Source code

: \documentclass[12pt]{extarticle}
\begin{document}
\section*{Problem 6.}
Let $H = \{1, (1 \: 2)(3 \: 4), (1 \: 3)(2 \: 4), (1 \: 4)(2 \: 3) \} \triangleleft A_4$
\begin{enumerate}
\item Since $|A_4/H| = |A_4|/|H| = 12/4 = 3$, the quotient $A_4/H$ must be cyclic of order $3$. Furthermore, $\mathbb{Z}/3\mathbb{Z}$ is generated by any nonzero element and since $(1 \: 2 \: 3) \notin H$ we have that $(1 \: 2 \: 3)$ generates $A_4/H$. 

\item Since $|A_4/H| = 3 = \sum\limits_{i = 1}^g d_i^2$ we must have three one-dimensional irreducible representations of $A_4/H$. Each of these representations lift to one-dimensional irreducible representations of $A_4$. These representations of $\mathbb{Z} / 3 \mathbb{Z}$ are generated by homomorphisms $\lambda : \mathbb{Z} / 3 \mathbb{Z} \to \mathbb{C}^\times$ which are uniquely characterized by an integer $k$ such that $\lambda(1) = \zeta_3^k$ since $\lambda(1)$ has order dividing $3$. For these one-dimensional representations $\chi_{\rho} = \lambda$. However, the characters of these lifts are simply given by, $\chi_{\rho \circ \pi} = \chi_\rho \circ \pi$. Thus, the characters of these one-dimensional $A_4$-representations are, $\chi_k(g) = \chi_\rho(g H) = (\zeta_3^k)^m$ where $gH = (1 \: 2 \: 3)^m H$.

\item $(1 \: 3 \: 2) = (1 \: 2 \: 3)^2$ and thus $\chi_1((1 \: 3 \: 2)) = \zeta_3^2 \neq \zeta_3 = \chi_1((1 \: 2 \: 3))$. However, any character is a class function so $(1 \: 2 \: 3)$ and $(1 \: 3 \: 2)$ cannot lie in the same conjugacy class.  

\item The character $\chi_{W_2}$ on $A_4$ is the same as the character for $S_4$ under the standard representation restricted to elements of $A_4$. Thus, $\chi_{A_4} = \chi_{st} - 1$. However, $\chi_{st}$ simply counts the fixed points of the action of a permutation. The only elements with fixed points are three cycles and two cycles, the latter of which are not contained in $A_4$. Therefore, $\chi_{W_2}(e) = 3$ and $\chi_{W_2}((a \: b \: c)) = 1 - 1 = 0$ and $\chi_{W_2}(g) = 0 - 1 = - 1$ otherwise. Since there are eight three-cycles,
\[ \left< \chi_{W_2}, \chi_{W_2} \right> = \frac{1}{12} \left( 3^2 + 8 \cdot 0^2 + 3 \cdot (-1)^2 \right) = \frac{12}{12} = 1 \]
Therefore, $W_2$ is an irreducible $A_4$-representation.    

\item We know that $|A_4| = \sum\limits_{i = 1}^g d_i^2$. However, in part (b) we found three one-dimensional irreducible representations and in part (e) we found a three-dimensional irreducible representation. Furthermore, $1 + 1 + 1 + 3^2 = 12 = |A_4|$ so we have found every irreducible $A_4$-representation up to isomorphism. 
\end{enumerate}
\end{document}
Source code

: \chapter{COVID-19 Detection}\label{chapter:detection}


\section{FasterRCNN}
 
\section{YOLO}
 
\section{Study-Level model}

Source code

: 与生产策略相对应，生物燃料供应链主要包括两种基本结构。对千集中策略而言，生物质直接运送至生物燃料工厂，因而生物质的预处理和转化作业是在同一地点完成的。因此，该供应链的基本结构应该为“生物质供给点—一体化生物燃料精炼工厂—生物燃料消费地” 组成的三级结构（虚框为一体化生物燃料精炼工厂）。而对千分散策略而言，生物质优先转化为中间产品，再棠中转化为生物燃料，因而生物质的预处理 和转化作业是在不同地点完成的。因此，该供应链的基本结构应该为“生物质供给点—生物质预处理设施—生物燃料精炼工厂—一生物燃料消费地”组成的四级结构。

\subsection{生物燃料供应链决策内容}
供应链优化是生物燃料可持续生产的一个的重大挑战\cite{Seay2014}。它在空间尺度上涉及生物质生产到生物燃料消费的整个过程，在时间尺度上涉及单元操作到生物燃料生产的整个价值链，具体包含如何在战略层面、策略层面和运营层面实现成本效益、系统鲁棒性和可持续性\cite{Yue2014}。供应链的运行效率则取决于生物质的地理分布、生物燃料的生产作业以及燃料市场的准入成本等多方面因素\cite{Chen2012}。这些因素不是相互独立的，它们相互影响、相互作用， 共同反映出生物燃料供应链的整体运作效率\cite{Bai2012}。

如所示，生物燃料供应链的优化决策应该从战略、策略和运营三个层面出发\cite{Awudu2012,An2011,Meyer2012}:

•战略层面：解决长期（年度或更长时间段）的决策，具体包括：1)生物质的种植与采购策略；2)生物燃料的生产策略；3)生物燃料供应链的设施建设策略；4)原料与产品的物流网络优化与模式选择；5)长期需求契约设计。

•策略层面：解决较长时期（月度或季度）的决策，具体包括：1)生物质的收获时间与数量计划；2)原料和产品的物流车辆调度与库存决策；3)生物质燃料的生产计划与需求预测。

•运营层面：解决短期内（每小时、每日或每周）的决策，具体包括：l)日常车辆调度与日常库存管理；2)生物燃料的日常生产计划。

———

EXERCISE
Copy out each entry exactly, leaving nothing out.

WRITTEN SOLUTION
Source code

: \documentclass[12pt]{extarticle}
\begin{document}
\section*{Problem 6.}
Let $H = \{1, (1 \: 2)(3 \: 4), (1 \: 3)(2 \: 4), (1 \: 4)(2 \: 3) \} \triangleleft A_4$
\begin{enumerate}
\item Since $|A_4/H| = |A_4|/|H| = 12/4 = 3$, the quotient $A_4/H$ must be cyclic of order $3$. Furthermore, $\mathbb{Z}/3\mathbb{Z}$ is generated by any nonzero element and since $(1 \: 2 \: 3) \notin H$ we have that $(1 \: 2 \: 3)$ generates $A_4/H$. 

\item Since $|A_4/H| = 3 = \sum\limits_{i = 1}^g d_i^2$ we must have three one-dimensional irreducible representations of $A_4/H$. Each of these representations lift to one-dimensional irreducible representations of $A_4$. These representations of $\mathbb{Z} / 3 \mathbb{Z}$ are generated by homomorphisms $\lambda : \mathbb{Z} / 3 \mathbb{Z} \to \mathbb{C}^\times$ which are uniquely characterized by an integer $k$ such that $\lambda(1) = \zeta_3^k$ since $\lambda(1)$ has order dividing $3$. For these one-dimensional representations $\chi_{\rho} = \lambda$. However, the characters of these lifts are simply given by, $\chi_{\rho \circ \pi} = \chi_\rho \circ \pi$. Thus, the characters of these one-dimensional $A_4$-representations are, $\chi_k(g) = \chi_\rho(g H) = (\zeta_3^k)^m$ where $gH = (1 \: 2 \: 3)^m H$.

\item $(1 \: 3 \: 2) = (1 \: 2 \: 3)^2$ and thus $\chi_1((1 \: 3 \: 2)) = \zeta_3^2 \neq \zeta_3 = \chi_1((1 \: 2 \: 3))$. However, any character is a class function so $(1 \: 2 \: 3)$ and $(1 \: 3 \: 2)$ cannot lie in the same conjugacy class.  

\item The character $\chi_{W_2}$ on $A_4$ is the same as the character for $S_4$ under the standard representation restricted to elements of $A_4$. Thus, $\chi_{A_4} = \chi_{st} - 1$. However, $\chi_{st}$ simply counts the fixed points of the action of a permutation. The only elements with fixed points are three cycles and two cycles, the latter of which are not contained in $A_4$. Therefore, $\chi_{W_2}(e) = 3$ and $\chi_{W_2}((a \: b \: c)) = 1 - 1 = 0$ and $\chi_{W_2}(g) = 0 - 1 = - 1$ otherwise. Since there are eight three-cycles,
\[ \left< \chi_{W_2}, \chi_{W_2} \right> = \frac{1}{12} \left( 3^2 + 8 \cdot 0^2 + 3 \cdot (-1)^2 \right) = \frac{12}{12} = 1 \]
Therefore, $W_2$ is an irreducible $A_4$-representation.    

\item We know that $|A_4| = \sum\limits_{i = 1}^g d_i^2$. However, in part (b) we found three one-dimensional irreducible representations and in part (e) we found a three-dimensional irreducible representation. Furthermore, $1 + 1 + 1 + 3^2 = 12 = |A_4|$ so we have found every irreducible $A_4$-representation up to isomorphism. 
\end{enumerate}
\end{document}
Source code

: \chapter{COVID-19 Detection}\label{chapter:detection}


\section{FasterRCNN}
 
\section{YOLO}
 
\section{Study-Level model}

Source code

: 与生产策略相对应，生物燃料供应链主要包括两种基本结构。对千集中策略而言，生物质直接运送至生物燃料工厂，因而生物质的预处理和转化作业是在同一地点完成的。因此，该供应链的基本结构应该为“生物质供给点—一体化生物燃料精炼工厂—生物燃料消费地” 组成的三级结构（虚框为一体化生物燃料精炼工厂）。而对千分散策略而言，生物质优先转化为中间产品，再棠中转化为生物燃料，因而生物质的预处理 和转化作业是在不同地点完成的。因此，该供应链的基本结构应该为“生物质供给点—生物质预处理设施—生物燃料精炼工厂—一生物燃料消费地”组成的四级结构。

\subsection{生物燃料供应链决策内容}
供应链优化是生物燃料可持续生产的一个的重大挑战\cite{Seay2014}。它在空间尺度上涉及生物质生产到生物燃料消费的整个过程，在时间尺度上涉及单元操作到生物燃料生产的整个价值链，具体包含如何在战略层面、策略层面和运营层面实现成本效益、系统鲁棒性和可持续性\cite{Yue2014}。供应链的运行效率则取决于生物质的地理分布、生物燃料的生产作业以及燃料市场的准入成本等多方面因素\cite{Chen2012}。这些因素不是相互独立的，它们相互影响、相互作用， 共同反映出生物燃料供应链的整体运作效率\cite{Bai2012}。

如所示，生物燃料供应链的优化决策应该从战略、策略和运营三个层面出发\cite{Awudu2012,An2011,Meyer2012}:

•战略层面：解决长期（年度或更长时间段）的决策，具体包括：1)生物质的种植与采购策略；2)生物燃料的生产策略；3)生物燃料供应链的设施建设策略；4)原料与产品的物流网络优化与模式选择；5)长期需求契约设计。

•策略层面：解决较长时期（月度或季度）的决策，具体包括：1)生物质的收获时间与数量计划；2)原料和产品的物流车辆调度与库存决策；3)生物质燃料的生产计划与需求预测。

•运营层面：解决短期内（每小时、每日或每周）的决策，具体包括：l)日常车辆调度与日常库存管理；2)生物燃料的日常生产计划。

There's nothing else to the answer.